++++ INFORMATION GIVEN ++++
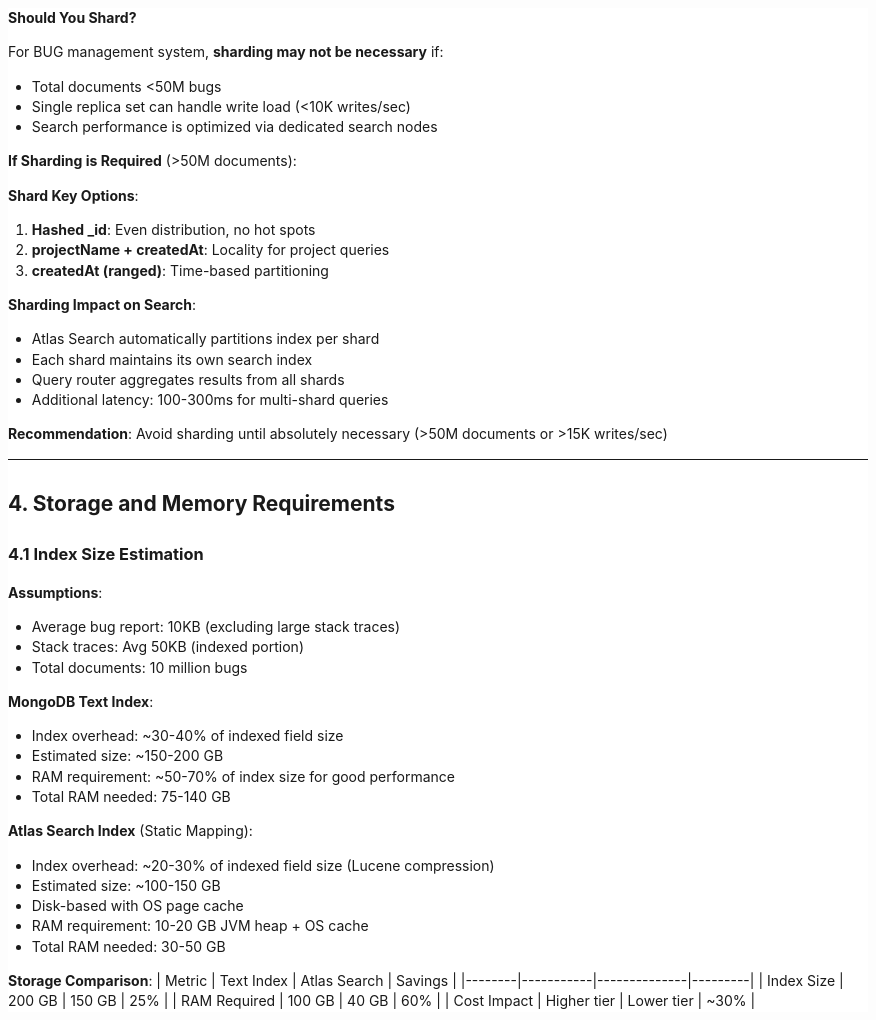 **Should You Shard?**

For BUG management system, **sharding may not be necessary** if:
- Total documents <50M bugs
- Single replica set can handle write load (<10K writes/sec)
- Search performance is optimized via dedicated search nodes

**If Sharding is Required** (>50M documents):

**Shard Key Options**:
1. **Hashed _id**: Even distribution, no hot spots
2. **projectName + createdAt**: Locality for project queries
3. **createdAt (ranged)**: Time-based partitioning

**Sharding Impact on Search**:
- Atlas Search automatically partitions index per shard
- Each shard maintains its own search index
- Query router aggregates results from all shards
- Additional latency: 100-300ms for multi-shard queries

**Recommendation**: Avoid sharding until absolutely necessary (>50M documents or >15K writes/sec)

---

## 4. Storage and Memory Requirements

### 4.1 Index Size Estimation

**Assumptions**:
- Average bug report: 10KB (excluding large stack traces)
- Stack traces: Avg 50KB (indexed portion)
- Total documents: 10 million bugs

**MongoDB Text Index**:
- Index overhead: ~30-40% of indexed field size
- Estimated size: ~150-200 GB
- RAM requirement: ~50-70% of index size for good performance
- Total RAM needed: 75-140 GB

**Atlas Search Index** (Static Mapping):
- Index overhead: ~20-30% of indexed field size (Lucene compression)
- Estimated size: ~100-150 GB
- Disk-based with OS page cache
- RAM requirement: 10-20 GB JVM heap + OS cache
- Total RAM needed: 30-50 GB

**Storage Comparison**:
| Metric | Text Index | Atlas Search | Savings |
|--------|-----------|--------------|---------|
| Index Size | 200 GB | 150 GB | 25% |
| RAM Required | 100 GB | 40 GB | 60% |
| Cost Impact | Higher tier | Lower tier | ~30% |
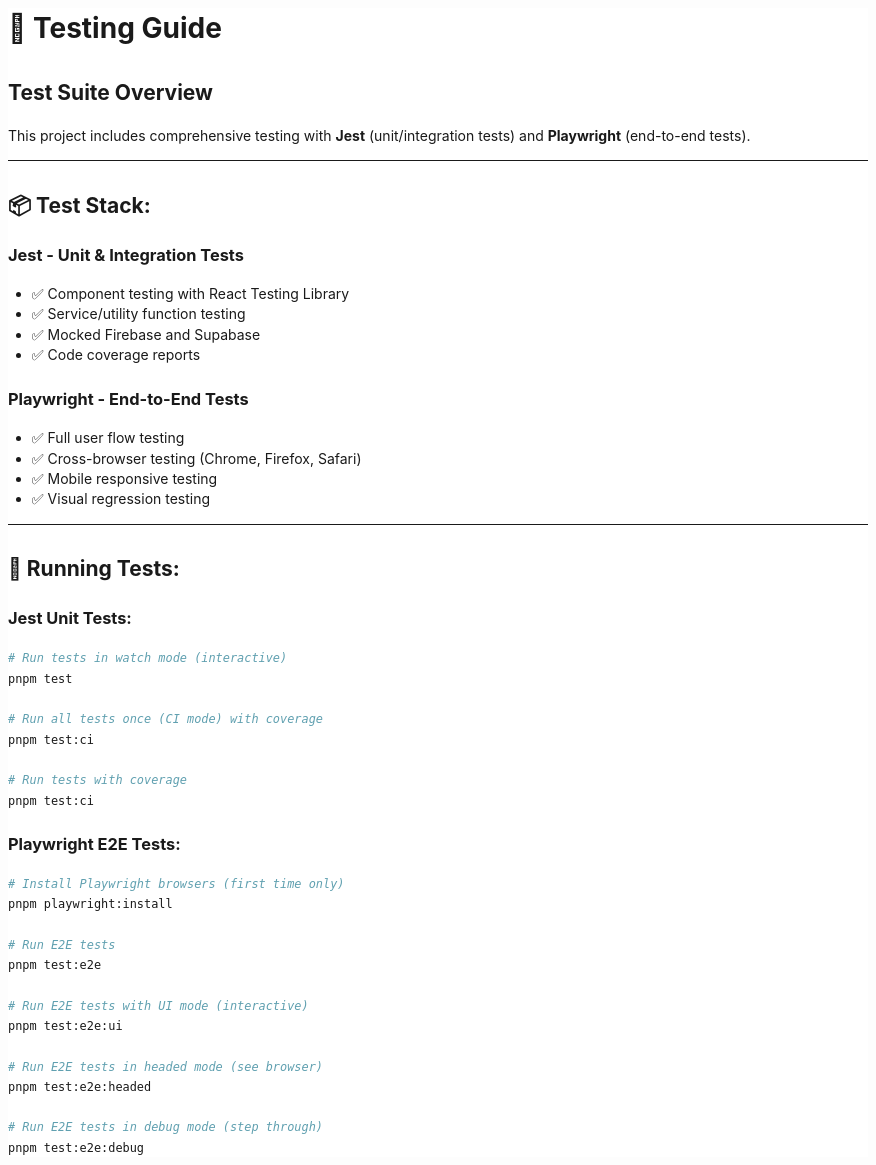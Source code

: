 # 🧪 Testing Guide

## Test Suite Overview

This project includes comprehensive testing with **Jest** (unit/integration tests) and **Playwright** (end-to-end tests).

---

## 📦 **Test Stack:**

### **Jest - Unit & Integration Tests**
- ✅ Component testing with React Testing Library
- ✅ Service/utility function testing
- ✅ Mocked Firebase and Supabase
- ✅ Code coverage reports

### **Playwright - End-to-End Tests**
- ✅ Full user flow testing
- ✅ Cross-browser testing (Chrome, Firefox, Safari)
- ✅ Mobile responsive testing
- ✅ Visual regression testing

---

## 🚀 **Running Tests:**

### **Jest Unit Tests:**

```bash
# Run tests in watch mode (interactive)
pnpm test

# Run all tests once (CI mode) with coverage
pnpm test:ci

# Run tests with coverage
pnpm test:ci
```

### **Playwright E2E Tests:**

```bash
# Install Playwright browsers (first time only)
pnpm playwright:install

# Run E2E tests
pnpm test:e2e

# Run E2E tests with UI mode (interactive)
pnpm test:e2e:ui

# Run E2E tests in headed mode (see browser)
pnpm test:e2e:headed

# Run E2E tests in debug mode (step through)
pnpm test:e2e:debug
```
++++
(PROBLEM DETAILS): The expected output is every entry above, retyped exactly, with the pictures removed.

(ANSWER TO THIS TASK):
 **Should You Shard?**

For BUG management system, **sharding may not be necessary** if:
- Total documents <50M bugs
- Single replica set can handle write load (<10K writes/sec)
- Search performance is optimized via dedicated search nodes

**If Sharding is Required** (>50M documents):

**Shard Key Options**:
1. **Hashed _id**: Even distribution, no hot spots
2. **projectName + createdAt**: Locality for project queries
3. **createdAt (ranged)**: Time-based partitioning

**Sharding Impact on Search**:
- Atlas Search automatically partitions index per shard
- Each shard maintains its own search index
- Query router aggregates results from all shards
- Additional latency: 100-300ms for multi-shard queries

**Recommendation**: Avoid sharding until absolutely necessary (>50M documents or >15K writes/sec)

---

## 4. Storage and Memory Requirements

### 4.1 Index Size Estimation

**Assumptions**:
- Average bug report: 10KB (excluding large stack traces)
- Stack traces: Avg 50KB (indexed portion)
- Total documents: 10 million bugs

**MongoDB Text Index**:
- Index overhead: ~30-40% of indexed field size
- Estimated size: ~150-200 GB
- RAM requirement: ~50-70% of index size for good performance
- Total RAM needed: 75-140 GB

**Atlas Search Index** (Static Mapping):
- Index overhead: ~20-30% of indexed field size (Lucene compression)
- Estimated size: ~100-150 GB
- Disk-based with OS page cache
- RAM requirement: 10-20 GB JVM heap + OS cache
- Total RAM needed: 30-50 GB

**Storage Comparison**:
| Metric | Text Index | Atlas Search | Savings |
|--------|-----------|--------------|---------|
| Index Size | 200 GB | 150 GB | 25% |
| RAM Required | 100 GB | 40 GB | 60% |
| Cost Impact | Higher tier | Lower tier | ~30% |
Source code

: # 🧪 Testing Guide

## Test Suite Overview

This project includes comprehensive testing with **Jest** (unit/integration tests) and **Playwright** (end-to-end tests).

---

## 📦 **Test Stack:**

### **Jest - Unit & Integration Tests**
- ✅ Component testing with React Testing Library
- ✅ Service/utility function testing
- ✅ Mocked Firebase and Supabase
- ✅ Code coverage reports

### **Playwright - End-to-End Tests**
- ✅ Full user flow testing
- ✅ Cross-browser testing (Chrome, Firefox, Safari)
- ✅ Mobile responsive testing
- ✅ Visual regression testing

---

## 🚀 **Running Tests:**

### **Jest Unit Tests:**

```bash
# Run tests in watch mode (interactive)
pnpm test

# Run all tests once (CI mode) with coverage
pnpm test:ci

# Run tests with coverage
pnpm test:ci
```

### **Playwright E2E Tests:**

```bash
# Install Playwright browsers (first time only)
pnpm playwright:install

# Run E2E tests
pnpm test:e2e

# Run E2E tests with UI mode (interactive)
pnpm test:e2e:ui

# Run E2E tests in headed mode (see browser)
pnpm test:e2e:headed

# Run E2E tests in debug mode (step through)
pnpm test:e2e:debug
```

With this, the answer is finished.